Il faut entrer dans ce carrabas, ou dans des carrosses dits pots-de-chambre, moins incommodes, mais constamment ouverts à tous les vents.

Quand vous prenez un de ces pots-de-chambre, vous avez des pages. Le cocher qui n'a point de gages, place à douze sols par tête quatre personnes, deux sur le devant et deux sur le derrière. Ceux qui sont sur le devant s'appellent singes, et ceux qui sont sur le derrière lapins.

Le singe et le lapin descendent à la grille dorée du château, ôtent la poudre de leurs souliers, mettent l'épée au côté, entrent dans la galerie, et les voilà qui contemplent à leur aise la famille royale, et qui jugent de la physionomie et de la bonne grâce des princesses. Ils font ensuite les courtisans tant qu'ils veulent. Ils se placent entre deux ducs, ils coudoient un prince trop empressé, qui retient son geste quand il l'a outre-passé, et rien n'empêche le lapin et le singe de figurer dans les appartements et au grand couvert, comme suivants de la

cour.

Tandis que ces hideuses voitures vous estropient ou vous ennuient, il est défendu à la charrette oisive, au cabriolet léger, au fiacre vide, au fourgon commode, de voiturer personne sur cette route royale. Vous devinez bien, lecteur, sans que je le dise, qu'il s'agit là encore d'un beau privilége exclusif.

Mais que le carrabas et le pot-de-chambre sont éloquents! Ils semblent vous annoncer la foule des désagréments qui vous attendent dans ce lieu de splendeur, ils vous disent de rétrograder; mais on n'entend pas la morale que vous donne le pot-de

chambre. On avance, on prie, on sollicite, on perd des années, on use sa vie dans l'attente.

Que le petit ambitieux, que l'intrigant, que le froid adulateur, que l'extravagant à projets soient cahotés dans ces voitures, ils le méritent bien; mais à ceux qui n'ont que la curiosité pour objet, qui veulent voir le même jour, la ménagerie, les statues et les princes, qu'importent de beaux chemins, s'ils ne peuvent y voyager à leur fantaisie, s'ils sont gênés, contrariés dans leur marche; et pourquoi faut-il encore des bureaux, quand j'ai le désir d'aller voir, par moi-même, comment se porte en son château le roi de France?
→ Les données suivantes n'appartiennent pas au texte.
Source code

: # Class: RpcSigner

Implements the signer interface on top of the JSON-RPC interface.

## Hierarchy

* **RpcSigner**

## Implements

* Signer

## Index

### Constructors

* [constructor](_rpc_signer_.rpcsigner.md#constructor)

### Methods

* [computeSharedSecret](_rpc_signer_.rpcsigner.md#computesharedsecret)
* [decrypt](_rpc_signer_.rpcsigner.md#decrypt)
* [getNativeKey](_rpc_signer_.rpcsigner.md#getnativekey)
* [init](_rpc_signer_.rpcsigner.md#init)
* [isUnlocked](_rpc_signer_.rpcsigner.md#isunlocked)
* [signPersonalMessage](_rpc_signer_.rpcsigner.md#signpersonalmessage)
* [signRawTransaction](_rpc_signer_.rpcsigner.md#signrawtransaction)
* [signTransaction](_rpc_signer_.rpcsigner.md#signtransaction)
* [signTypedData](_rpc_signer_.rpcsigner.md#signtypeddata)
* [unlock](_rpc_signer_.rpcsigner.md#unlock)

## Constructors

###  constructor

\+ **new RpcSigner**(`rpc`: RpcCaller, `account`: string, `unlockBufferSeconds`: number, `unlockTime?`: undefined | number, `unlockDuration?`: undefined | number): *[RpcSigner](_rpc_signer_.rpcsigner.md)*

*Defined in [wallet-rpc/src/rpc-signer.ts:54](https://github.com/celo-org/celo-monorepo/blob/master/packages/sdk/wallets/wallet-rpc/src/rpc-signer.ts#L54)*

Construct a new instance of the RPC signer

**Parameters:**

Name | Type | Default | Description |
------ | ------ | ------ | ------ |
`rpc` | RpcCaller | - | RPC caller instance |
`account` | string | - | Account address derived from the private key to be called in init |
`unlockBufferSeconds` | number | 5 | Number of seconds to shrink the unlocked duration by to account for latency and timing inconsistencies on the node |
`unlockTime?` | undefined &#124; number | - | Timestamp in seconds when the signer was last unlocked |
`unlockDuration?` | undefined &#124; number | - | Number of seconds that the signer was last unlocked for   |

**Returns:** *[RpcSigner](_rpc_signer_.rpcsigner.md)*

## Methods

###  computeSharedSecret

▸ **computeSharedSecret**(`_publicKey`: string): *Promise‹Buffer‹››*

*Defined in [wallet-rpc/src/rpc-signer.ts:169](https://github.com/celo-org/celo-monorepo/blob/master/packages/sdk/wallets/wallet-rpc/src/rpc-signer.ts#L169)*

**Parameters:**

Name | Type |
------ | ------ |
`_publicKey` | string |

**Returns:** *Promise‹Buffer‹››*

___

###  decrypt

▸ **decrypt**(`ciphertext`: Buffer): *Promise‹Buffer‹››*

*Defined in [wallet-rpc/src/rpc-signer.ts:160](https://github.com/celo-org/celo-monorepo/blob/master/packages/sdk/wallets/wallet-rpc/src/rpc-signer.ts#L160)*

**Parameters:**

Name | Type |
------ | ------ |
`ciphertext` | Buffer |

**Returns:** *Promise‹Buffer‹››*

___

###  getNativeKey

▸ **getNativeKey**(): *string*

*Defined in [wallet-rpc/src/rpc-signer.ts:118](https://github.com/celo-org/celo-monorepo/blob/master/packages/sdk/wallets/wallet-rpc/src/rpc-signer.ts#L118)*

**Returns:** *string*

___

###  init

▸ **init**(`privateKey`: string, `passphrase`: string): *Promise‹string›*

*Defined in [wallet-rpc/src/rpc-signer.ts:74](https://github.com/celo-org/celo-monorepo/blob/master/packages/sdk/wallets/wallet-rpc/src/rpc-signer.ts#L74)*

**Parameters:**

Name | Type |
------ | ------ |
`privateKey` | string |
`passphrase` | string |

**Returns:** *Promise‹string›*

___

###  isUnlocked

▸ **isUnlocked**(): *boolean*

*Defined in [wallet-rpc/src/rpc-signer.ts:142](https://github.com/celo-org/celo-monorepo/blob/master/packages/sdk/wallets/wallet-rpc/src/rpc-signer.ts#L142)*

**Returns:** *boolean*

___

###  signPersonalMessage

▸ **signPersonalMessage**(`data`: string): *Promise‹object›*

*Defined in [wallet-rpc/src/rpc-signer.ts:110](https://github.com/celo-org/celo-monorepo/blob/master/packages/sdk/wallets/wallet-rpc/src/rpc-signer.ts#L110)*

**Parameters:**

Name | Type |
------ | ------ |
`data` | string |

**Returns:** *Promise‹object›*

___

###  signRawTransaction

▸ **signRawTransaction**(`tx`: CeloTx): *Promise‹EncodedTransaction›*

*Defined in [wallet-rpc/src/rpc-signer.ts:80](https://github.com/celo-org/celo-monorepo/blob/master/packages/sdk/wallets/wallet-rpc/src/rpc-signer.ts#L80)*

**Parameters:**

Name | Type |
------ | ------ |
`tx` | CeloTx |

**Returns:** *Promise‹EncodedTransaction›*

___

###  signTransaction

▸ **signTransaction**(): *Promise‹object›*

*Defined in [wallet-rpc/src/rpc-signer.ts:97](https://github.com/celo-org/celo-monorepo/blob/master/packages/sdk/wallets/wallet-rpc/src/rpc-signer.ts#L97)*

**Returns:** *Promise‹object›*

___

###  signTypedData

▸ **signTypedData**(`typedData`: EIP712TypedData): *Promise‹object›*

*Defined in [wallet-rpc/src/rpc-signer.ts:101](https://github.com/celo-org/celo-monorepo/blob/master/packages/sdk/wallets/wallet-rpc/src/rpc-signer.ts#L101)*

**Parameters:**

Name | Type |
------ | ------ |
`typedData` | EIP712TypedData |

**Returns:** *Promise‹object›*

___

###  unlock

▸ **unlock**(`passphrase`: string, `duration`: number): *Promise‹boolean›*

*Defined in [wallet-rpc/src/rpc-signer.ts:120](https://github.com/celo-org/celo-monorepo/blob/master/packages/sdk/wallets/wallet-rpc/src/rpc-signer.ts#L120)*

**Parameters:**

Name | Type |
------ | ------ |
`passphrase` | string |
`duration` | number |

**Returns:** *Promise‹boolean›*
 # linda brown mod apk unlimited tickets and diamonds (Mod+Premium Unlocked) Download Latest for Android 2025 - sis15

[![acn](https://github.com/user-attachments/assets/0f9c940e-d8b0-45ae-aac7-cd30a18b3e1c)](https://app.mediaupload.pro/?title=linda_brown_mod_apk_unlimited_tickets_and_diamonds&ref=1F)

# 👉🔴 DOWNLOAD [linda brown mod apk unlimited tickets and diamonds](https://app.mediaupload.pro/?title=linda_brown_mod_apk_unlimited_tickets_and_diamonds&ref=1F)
Tel qui n'a été à Versailles qu'en carrabas, de retour dans son bourg de province, fait un roman effronté et ridicule sur ce séjour du souverain. Il a vu le roi, les princesses, le grand couvert, rien de plus vrai; mais il y ajoute des circonstances mensongères, qui sont reçues avec admiration par la crédulité ignorante: l'exagération a son passe-port et le conte le plus bizarre est écouté. Le raconteur persuade à ses compatriotes tout ce qu'il veut. Il loue l'affabilité de la reine, qui a daigné lui demander des nouvelles de son pays, et ce récit inconcevable qu'il imagine, le fait prendre en haute considération. Il s'échauffe en répétant la même histoire, et parvient lui-même à la croire véritable.

On ne saurait imaginer ce qui se dit de Versailles au fond de la Gascogne, et dans les tavernes Suisses. Les descriptions fabuleuses deviennent d'un comique qui rend l'auditeur émerveillé encore plus étonnant que le narrateur. C'est une suite de mensonges facétieux, enchaînés les uns aux autres; et j'ose assurer que tel Suisse, tandis qu'il boit, l'emporte à cet égard sur le plus déterminé Gascon.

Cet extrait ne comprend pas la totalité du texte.